Reputation: 497
I have a table like this:
table
id
=====
1
1
2
2
6
6
7
5
5
9
I need to remove duplicates other than creating a new table. One way of doing it is:
create table_new (select distinct id from table )
Is there any delete command which removes the duplicates?
Upvotes: 1
Views: 1512
Reputation: 451
First hit on google:
The article describes the use of a temporary table to hold the unique records, clearing the original table and adding the unique records back to it, you can probably do it by writing some stored procedure but i suppose you only have to do this once? then i would go with the method as described. Also to prevent future problem use the unique or primary key constraint on that field so that it is not possible to have 2 records with the same value.
Upvotes: 0
Reputation: 24134
IMHO in common case (Ansi SQL) you can't do it because without unique key field you can't distinguish one row from another so you can't delete it.

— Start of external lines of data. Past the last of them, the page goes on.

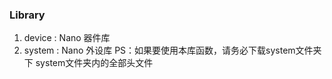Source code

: ###  **Library** 
1. device : Nano 器件库
2. system : Nano 外设库
 PS：如果要使用本库函数，请务必下载system文件夹下 system文件夹内的全部头文件



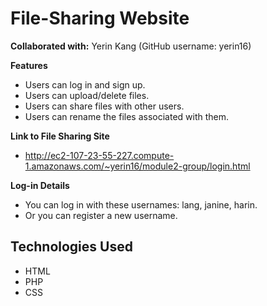 # File-Sharing Website

**Collaborated with:** Yerin Kang (GitHub username: yerin16)

**Features**
* Users can log in and sign up.
* Users can upload/delete files.
* Users can share files with other users.
* Users can rename the files associated with them.

**Link to File Sharing Site**
* http://ec2-107-23-55-227.compute-1.amazonaws.com/~yerin16/module2-group/login.html

**Log-in Details**
* You can log in with these usernames: lang, janine, harin.
* Or you can register a new username.

## Technologies Used
- HTML
- PHP
- CSS
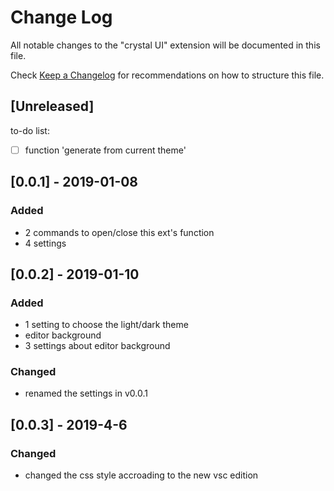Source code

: # Change Log
All notable changes to the "crystal UI" extension will be documented in this file.

Check [Keep a Changelog](http://keepachangelog.com/) for recommendations on how to structure this file.

## [Unreleased]
to-do list:
- [ ] function 'generate from current theme'

## [0.0.1] - 2019-01-08
### Added
- 2 commands to open/close this ext's function
- 4 settings

## [0.0.2] - 2019-01-10
### Added
- 1 setting to choose the light/dark theme
- editor background
- 3 settings about editor background
### Changed
- renamed the settings in v0.0.1

## [0.0.3] - 2019-4-6
### Changed
- changed the css style accroading to the new vsc edition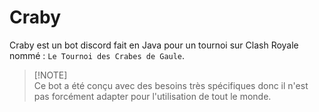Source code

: # Craby

Craby est un bot discord fait en Java pour un tournoi sur Clash Royale nommé : `Le Tournoi des Crabes de Gaule`.

> [!NOTE]\
> Ce bot a été conçu avec des besoins très spécifiques donc il n'est pas forcément adapter pour l'utilisation de tout le monde.

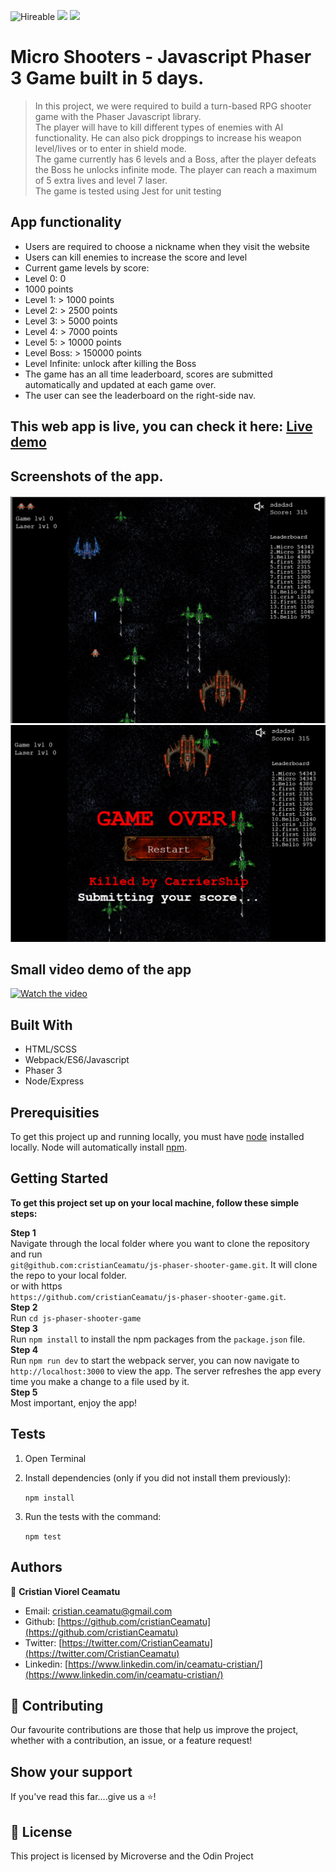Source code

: ![Hireable](https://img.shields.io/badge/Hireable-yes-success) ![](https://img.shields.io/badge/Mobile--responsive-yes-green) ![](https://img.shields.io/badge/-Microverse%20projects-blueviolet)

# Micro Shooters - Javascript Phaser 3 Game built in 5 days.

> In this project, we were required to build a turn-based RPG shooter game with the Phaser Javascript library.
> <br>
> The player will have to kill different types of enemies with AI functionality. He can also pick droppings to increase his weapon level/lives or to enter in shield mode.
> <br>
> The game currently has 6 levels and a Boss, after the player defeats the Boss he unlocks infinite mode. The player can reach a maximum of 5 extra lives and level 7 laser.
> <br>
> The game is tested using Jest for unit testing

## App functionality

- Users are required to choose a nickname when they visit the website
- Users can kill enemies to increase the score and level
- Current game levels by score:
 - Level 0: 0
 - 1000 points
 - Level 1: > 1000 points
 - Level 2: > 2500 points
 - Level 3: > 5000 points
 - Level 4: > 7000 points
 - Level 5: > 10000 points
 - Level Boss: > 150000 points
 - Level Infinite: unlock after killing the Boss
- The game has an all time leaderboard, scores are submitted automatically and updated at each game over.
- The user can see the leaderboard on the right-side nav.

## This web app is live, you can check it here: [Live demo](https://js-phaser-shooter-game.herokuapp.com/)

## Screenshots of the app.

![image](.github/app-screenshot.png)
![image](.github/app-screenshot1.png)

## Small video demo of the app

[![Watch the video](https://i.imgur.com/vKb2F1B.png)](https://youtu.be/YJxk7YG2RNY)

## Built With

- HTML/SCSS
- Webpack/ES6/Javascript
- Phaser 3
- Node/Express

## Prerequisities

To get this project up and running locally, you must have [node](https://nodejs.org/en/) installed locally. Node will automatically install [npm](https://www.npmjs.com/).

## Getting Started

**To get this project set up on your local machine, follow these simple steps:**

**Step 1**<br>
Navigate through the local folder where you want to clone the repository and run<br>
`git@github.com:cristianCeamatu/js-phaser-shooter-game.git`. It will clone the repo to your local folder.<br>
or with https<br>
`https://github.com/cristianCeamatu/js-phaser-shooter-game.git`.<br>
**Step 2**<br>
Run `cd js-phaser-shooter-game`<br>
**Step 3**<br>
Run `npm install` to install the npm packages from the `package.json` file.<br>
**Step 4**<br>
Run `npm run dev` to start the webpack server, you can now navigate to `http://localhost:3000` to view the app. The server refreshes the app every time you make a change to a file used by it.<br>
**Step 5**<br>
Most important, enjoy the app!<br>

## Tests

1. Open Terminal

2. Install dependencies (only if you did not install them previously):

   `npm install`

3. Run the tests with the command:

   `npm test`

## Authors

👤 **Cristian Viorel Ceamatu**

- Email: [cristian.ceamatu@gmail.com](cristian.ceamatu@gmail.com)
- Github: [https://github.com/cristianCeamatu](https://github.com/cristianCeamatu)
- Twitter: [https://twitter.com/CristianCeamatu](https://twitter.com/CristianCeamatu)
- Linkedin: [https://www.linkedin.com/in/ceamatu-cristian/](https://www.linkedin.com/in/ceamatu-cristian/)

## 🤝 Contributing

Our favourite contributions are those that help us improve the project, whether with a contribution, an issue, or a feature request!

## Show your support

If you've read this far....give us a ⭐️!

## 📝 License

This project is licensed by Microverse and the Odin Project
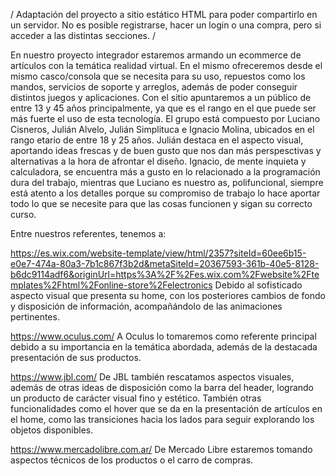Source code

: / Adaptación del proyecto a sitio estático HTML para poder compartirlo en un servidor. No es posible registrarse, hacer un login o una compra, pero si acceder a las distintas secciones. /

En nuestro proyecto integrador estaremos armando un ecommerce de artículos con la temática 
realidad virtual. En el mismo ofreceremos desde el mismo casco/consola que se necesita para
su uso, repuestos como los mandos, servicios de soporte y arreglos, además de poder conseguir 
distintos juegos y aplicaciones.
Con el sitio apuntaremos a un público de entre 13 y 45 años principalmente, ya que es el rango
en el que puede ser más fuerte el uso de esta tecnología. 
El grupo está compuesto por Luciano Cisneros, Julián Alvelo, Julián Simplituca e Ignacio Molina, ubicados en el
rango etario de entre 18 y 25 años. Julián destaca en el aspecto visual, aportando ideas frescas
y de buen gusto que nos dan más perspesctivas y alternativas a la hora de afrontar el diseño.
Ignacio, de mente inquieta y calculadora, se encuentra más a gusto en lo relacionado a la 
programación dura del trabajo, mientras que Luciano es nuestro as, polifuncional, siempre está
atento a los detalles porque su compromiso de trabajo lo hace aportar todo lo que se necesite
para que las cosas funcionen y sigan su correcto curso.

Entre nuestros referentes, tenemos a:

https://es.wix.com/website-template/view/html/2357?siteId=60ee6b15-e0e7-474a-80a3-7b1c867f3b2d&metaSiteId=20367593-361b-40e5-8128-b6dc9114adf6&originUrl=https%3A%2F%2Fes.wix.com%2Fwebsite%2Ftemplates%2Fhtml%2Fonline-store%2Felectronics
Debido al sofisticado aspecto visual que presenta su home, con los posteriores cambios de fondo
y disposición de información, acompañándolo de las animaciones pertinentes.

https://www.oculus.com/
A Oculus lo tomaremos como referente principal debido a su importancia en la temática abordada, 
además de la destacada presentación de sus productos.

https://www.jbl.com/
De JBL también rescatamos aspectos visuales, además de otras ideas de disposición como la barra
del header, logrando un producto de carácter visual fino y estético. También otras funcionalidades
como el hover que se da en la presentación de artículos en el home, como las transiciones
hacia los lados para seguir explorando los objetos disponibles.

https://www.mercadolibre.com.ar/
De Mercado Libre estaremos tomando aspectos técnicos de los productos o el carro de compras.
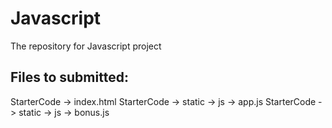 # Javascript
The repository for Javascript project

Files to submitted:
-----------------------------
StarterCode -> index.html
StarterCode -> static -> js -> app.js
StarterCode -> static -> js -> bonus.js
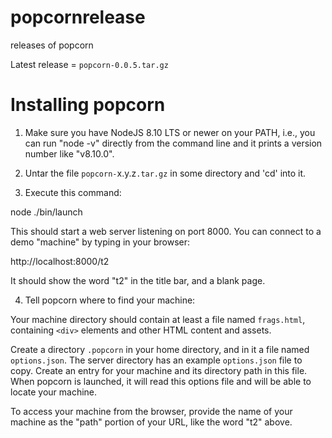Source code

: # popcornrelease
releases of popcorn

Latest release = `popcorn-0.0.5.tar.gz`

# Installing popcorn

1. Make sure you have NodeJS 8.10 LTS or newer on your PATH, i.e., you
can run "node -v" directly from the command line and it prints a
version number like "v8.10.0".

2. Untar the file `popcorn-`x.y.z`.tar.gz` in some directory and
'cd' into it.

3. Execute this command:

node ./bin/launch

This should start a web server listening on port 8000. You can connect
to a demo "machine" by typing in your browser:

http://localhost:8000/t2

It should show the word "t2" in the title bar, and a blank page.

4. Tell popcorn where to find your machine:

Your machine directory should contain at least a file named
`frags.html`, containing `<div>` elements and other HTML content and
assets.

Create a directory `.popcorn` in your home directory, and in it a file
named `options.json`. The server directory has an example
`options.json` file to copy.  Create an entry for your machine and its
directory path in this file. When popcorn is launched, it will read
this options file and will be able to locate your machine.

To access your machine from the browser, provide the name of your
machine as the "path" portion of your URL, like the word "t2" above.


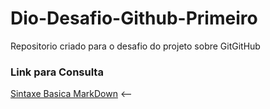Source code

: # Dio-Desafio-Github-Primeiro
Repositorio criado para o desafio do projeto sobre GitGitHub

### Link para Consulta 
[Sintaxe Basica MarkDown](https://markdown.net.br/sintaxe-basica/) <-- 
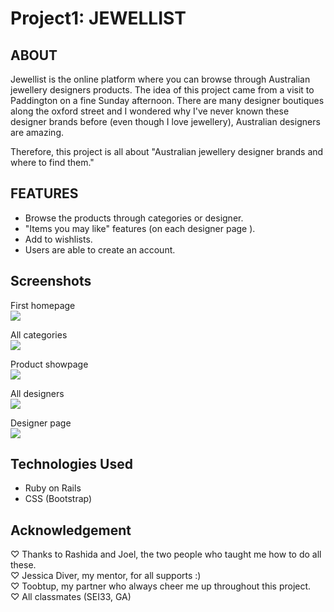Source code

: Project1: JEWELLIST 
===============

ABOUT
------------
Jewellist is the online platform where you can browse through Australian jewellery designers products. The idea of this project came from a visit to Paddington on a fine Sunday afternoon. There are many designer boutiques along the oxford street and I wondered why I've never known these designer brands before (even though I love jewellery), Australian designers are amazing. 

Therefore, this project is all about "Australian jewellery designer brands and where to find them."

FEATURES
-----------

- Browse the products through categories or designer.
- "Items you may like" features (on each designer page ).
- Add to wishlists.
- Users are able to create an account.


Screenshots
--------
First homepage <br>
![](https://res.cloudinary.com/dluw1enan/image/upload/v1564661839/image%20for%20project1/Screen_Shot_2019-08-01_at_10.11.39_pm_1_rugqag.jpg)

All categories <br>
![](https://res.cloudinary.com/dluw1enan/image/upload/v1564661900/image%20for%20project1/Screen_Shot_2019-08-01_at_10.12.48_pm_lpko09.jpg)

Product showpage <br>
![](https://res.cloudinary.com/dluw1enan/image/upload/v1564662224/image%20for%20project1/Screen_Shot_2019-08-01_at_10.13.32_pm_vqr4xm.jpg)

All designers <br>
![](https://res.cloudinary.com/dluw1enan/image/upload/v1564662337/image%20for%20project1/Screen_Shot_2019-08-01_at_10.13.47_pm_suxitf.jpg)

Designer page <br>
![](https://res.cloudinary.com/dluw1enan/image/upload/v1564662466/image%20for%20project1/Screen_Shot_2019-08-01_at_10.14.09_pm_jc5yqd.jpg)


Technologies Used
------

- Ruby on Rails
- CSS (Bootstrap)

Acknowledgement
------

♡ Thanks to Rashida and Joel, the two people who taught me how to do all these.<br>
♡ Jessica Diver, my mentor, for all supports :)<br>
♡ Toobtup, my partner who always cheer me up throughout this project.<br>
♡ All classmates (SEI33, GA)



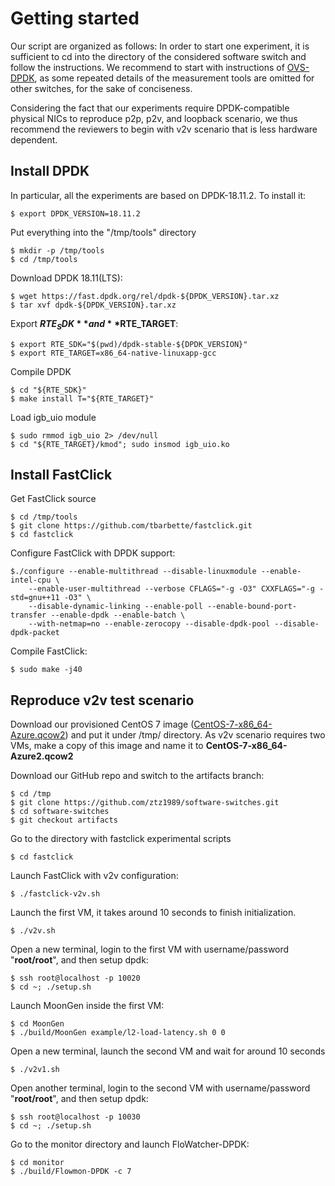 # Getting started

Our script are organized as follows: 
In order to start one experiment, it is sufficient to cd into the directory of the considered software switch and follow the instructions. We recommend to start with instructions of [OVS-DPDK](https://github.com/ztz1989/software-switches/tree/artifacts/ovs-dpdk), as some repeated details of the measurement tools are omitted for other switches, for the sake of conciseness.

Considering the fact that our experiments require DPDK-compatible physical NICs to reproduce p2p, p2v, and loopback scenario, we thus recommend the reviewers to begin with v2v scenario that is less hardware dependent.

## Install DPDK
In particular, all the experiments are based on DPDK-18.11.2. To install it:

	$ export DPDK_VERSION=18.11.2

Put everything into the "/tmp/tools" directory

	$ mkdir -p /tmp/tools
	$ cd /tmp/tools

Download DPDK 18.11(LTS):

	$ wget https://fast.dpdk.org/rel/dpdk-${DPDK_VERSION}.tar.xz
	$ tar xvf dpdk-${DPDK_VERSION}.tar.xz

Export **$RTE_SDK** and **$RTE_TARGET**:

	$ export RTE_SDK="$(pwd)/dpdk-stable-${DPDK_VERSION}"
	$ export RTE_TARGET=x86_64-native-linuxapp-gcc

Compile DPDK

	$ cd "${RTE_SDK}"
	$ make install T="${RTE_TARGET}"

Load igb_uio module

	$ sudo rmmod igb_uio 2> /dev/null
	$ cd "${RTE_TARGET}/kmod"; sudo insmod igb_uio.ko

## Install FastClick
Get FastClick source

	$ cd /tmp/tools
	$ git clone https://github.com/tbarbette/fastclick.git
	$ cd fastclick

Configure FastClick with DPDK support:

	$./configure --enable-multithread --disable-linuxmodule --enable-intel-cpu \
		--enable-user-multithread --verbose CFLAGS="-g -O3" CXXFLAGS="-g -std=gnu++11 -O3" \
		--disable-dynamic-linking --enable-poll --enable-bound-port-transfer --enable-dpdk --enable-batch \
		--with-netmap=no --enable-zerocopy --disable-dpdk-pool --disable-dpdk-packet

Compile FastClick:

	$ sudo make -j40

## Reproduce v2v test scenario
Download our provisioned CentOS 7 image ([CentOS-7-x86_64-Azure.qcow2](https://drive.google.com/open?id=1KRqgInvv7cbhd2rYIYCBjsDFOid3fg30)) and put it under /tmp/ directory. As v2v scenario requires two VMs, make a copy of this image and name it to **CentOS-7-x86_64-Azure2.qcow2**

Download our GitHub repo and switch to the artifacts branch:

	$ cd /tmp
	$ git clone https://github.com/ztz1989/software-switches.git
	$ cd software-switches
	$ git checkout artifacts

Go to the directory with fastclick experimental scripts

	$ cd fastclick

Launch FastClick with v2v configuration:

	$ ./fastclick-v2v.sh

Launch the first VM, it takes around 10 seconds to finish initialization.

	$ ./v2v.sh
	
Open a new terminal, login to the first VM with username/password "**root/root**", and then setup dpdk:

	$ ssh root@localhost -p 10020	
	$ cd ~; ./setup.sh
	
Launch MoonGen inside the first VM:

	$ cd MoonGen
	$ ./build/MoonGen example/l2-load-latency.sh 0 0
	
Open a new terminal, launch the second VM and wait for around 10 seconds

	$ ./v2v1.sh

Open another terminal, login to the second VM with username/password "**root/root**", and then setup dpdk:
	
	$ ssh root@localhost -p 10030
	$ cd ~; ./setup.sh

Go to the monitor directory and launch FloWatcher-DPDK:

	$ cd monitor
	$ ./build/Flowmon-DPDK -c 7

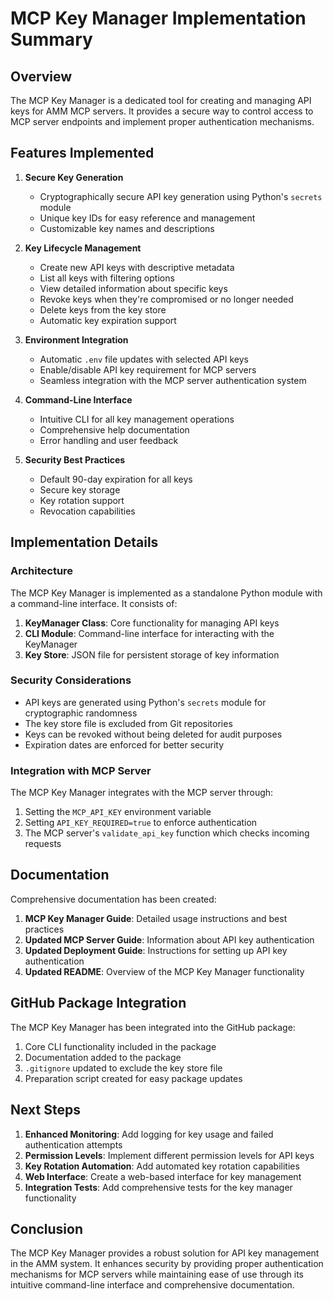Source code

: # MCP Key Manager Implementation Summary

## Overview

The MCP Key Manager is a dedicated tool for creating and managing API keys for AMM MCP servers. It provides a secure way to control access to MCP server endpoints and implement proper authentication mechanisms.

## Features Implemented

1. **Secure Key Generation**
   - Cryptographically secure API key generation using Python's `secrets` module
   - Unique key IDs for easy reference and management
   - Customizable key names and descriptions

2. **Key Lifecycle Management**
   - Create new API keys with descriptive metadata
   - List all keys with filtering options
   - View detailed information about specific keys
   - Revoke keys when they're compromised or no longer needed
   - Delete keys from the key store
   - Automatic key expiration support

3. **Environment Integration**
   - Automatic `.env` file updates with selected API keys
   - Enable/disable API key requirement for MCP servers
   - Seamless integration with the MCP server authentication system

4. **Command-Line Interface**
   - Intuitive CLI for all key management operations
   - Comprehensive help documentation
   - Error handling and user feedback

5. **Security Best Practices**
   - Default 90-day expiration for all keys
   - Secure key storage
   - Key rotation support
   - Revocation capabilities

## Implementation Details

### Architecture

The MCP Key Manager is implemented as a standalone Python module with a command-line interface. It consists of:

1. **KeyManager Class**: Core functionality for managing API keys
2. **CLI Module**: Command-line interface for interacting with the KeyManager
3. **Key Store**: JSON file for persistent storage of key information

### Security Considerations

- API keys are generated using Python's `secrets` module for cryptographic randomness
- The key store file is excluded from Git repositories
- Keys can be revoked without being deleted for audit purposes
- Expiration dates are enforced for better security

### Integration with MCP Server

The MCP Key Manager integrates with the MCP server through:

1. Setting the `MCP_API_KEY` environment variable
2. Setting `API_KEY_REQUIRED=true` to enforce authentication
3. The MCP server's `validate_api_key` function which checks incoming requests

## Documentation

Comprehensive documentation has been created:

1. **MCP Key Manager Guide**: Detailed usage instructions and best practices
2. **Updated MCP Server Guide**: Information about API key authentication
3. **Updated Deployment Guide**: Instructions for setting up API key authentication
4. **Updated README**: Overview of the MCP Key Manager functionality

## GitHub Package Integration

The MCP Key Manager has been integrated into the GitHub package:

1. Core CLI functionality included in the package
2. Documentation added to the package
3. `.gitignore` updated to exclude the key store file
4. Preparation script created for easy package updates

## Next Steps

1. **Enhanced Monitoring**: Add logging for key usage and failed authentication attempts
2. **Permission Levels**: Implement different permission levels for API keys
3. **Key Rotation Automation**: Add automated key rotation capabilities
4. **Web Interface**: Create a web-based interface for key management
5. **Integration Tests**: Add comprehensive tests for the key manager functionality

## Conclusion

The MCP Key Manager provides a robust solution for API key management in the AMM system. It enhances security by providing proper authentication mechanisms for MCP servers while maintaining ease of use through its intuitive command-line interface and comprehensive documentation.
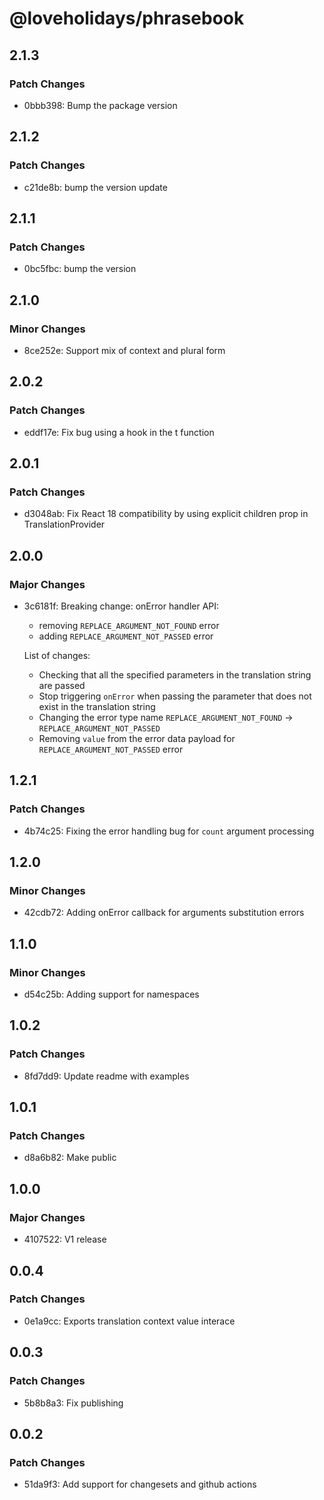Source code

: # @loveholidays/phrasebook

## 2.1.3

### Patch Changes

- 0bbb398: Bump the package version

## 2.1.2

### Patch Changes

- c21de8b: bump the version update

## 2.1.1

### Patch Changes

- 0bc5fbc: bump the version

## 2.1.0

### Minor Changes

- 8ce252e: Support mix of context and plural form

## 2.0.2

### Patch Changes

- eddf17e: Fix bug using a hook in the t function

## 2.0.1

### Patch Changes

- d3048ab: Fix React 18 compatibility by using explicit children prop in TranslationProvider

## 2.0.0

### Major Changes

- 3c6181f: Breaking change:
  onError handler API:

  - removing `REPLACE_ARGUMENT_NOT_FOUND` error
  - adding `REPLACE_ARGUMENT_NOT_PASSED` error

  List of changes:

  - Checking that all the specified parameters in the translation string are passed
  - Stop triggering `onError` when passing the parameter that does not exist in the translation string
  - Changing the error type name `REPLACE_ARGUMENT_NOT_FOUND` -> `REPLACE_ARGUMENT_NOT_PASSED`
  - Removing `value` from the error data payload for `REPLACE_ARGUMENT_NOT_PASSED` error

## 1.2.1

### Patch Changes

- 4b74c25: Fixing the error handling bug for `count` argument processing

## 1.2.0

### Minor Changes

- 42cdb72: Adding onError callback for arguments substitution errors

## 1.1.0

### Minor Changes

- d54c25b: Adding support for namespaces

## 1.0.2

### Patch Changes

- 8fd7dd9: Update readme with examples

## 1.0.1

### Patch Changes

- d8a6b82: Make public

## 1.0.0

### Major Changes

- 4107522: V1 release

## 0.0.4

### Patch Changes

- 0e1a9cc: Exports translation context value interace

## 0.0.3

### Patch Changes

- 5b8b8a3: Fix publishing

## 0.0.2

### Patch Changes

- 51da9f3: Add support for changesets and github actions

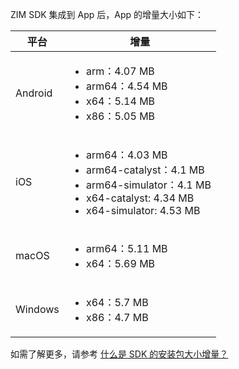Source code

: ZIM SDK 集成到 App 后，App 的增量大小如下：

| 平台 | 增量 |
| -- | -- |
| Android | <ul><li>arm：4.07 MB</li><li>arm64：4.54 MB</li><li>x64：5.14 MB</li><li>x86：5.05 MB</li></ul> |
| iOS | <ul><li>arm64：4.03 MB</li><li>arm64-catalyst：4.1 MB</li><li>arm64-simulator：4.1 MB</li><li>x64-catalyst: 4.34 MB</li><li>x64-simulator: 4.53 MB</li></ul> |
| macOS | <ul><li>arm64：5.11 MB</li><li>x64：5.69 MB</li></ul> |
| Windows | <ul><li>x64：5.7 MB</li><li>x86：4.7 MB</li></ul> |

如需了解更多，请参考 [什么是 SDK 的安装包大小增量？](https://doc-zh.zego.im/faq/common_faq_sdk_package_size?product=ZegoAvatar&platform=flutter)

But in MySQL you can run this UGLY query. It uses @S sting to accumulate ID's so DON'T use it on a big table:
set @S:=',';
delete from t
where if(LOCATE(CONCAT(',',ID,','),@S)>0,'del',@S:=CONCAT(@S,ID,','))='del'
Upvotes: 1
Reputation: 81
I'm not sure if there is any direct implementation, but here is a function implementation which you might be interested at.
function RemoveDuplicates($TableName, $UniqueFieldName, $IDFieldName, $FirstFoundIDValue)
{
$Query = "DELETE FROM ".$TableName." ".
"WHERE ".$IDFieldName." IN ".
"( SELECT a.".$IDFieldName." ".
"FROM ".$TableName." a, ".$TableName." b ".
"WHERE (a.".$UniqueFieldName." = b.".$UniqueFieldName.") ".
"AND (a.".$IDFieldName." > ".$FirstFoundIDValue.") ".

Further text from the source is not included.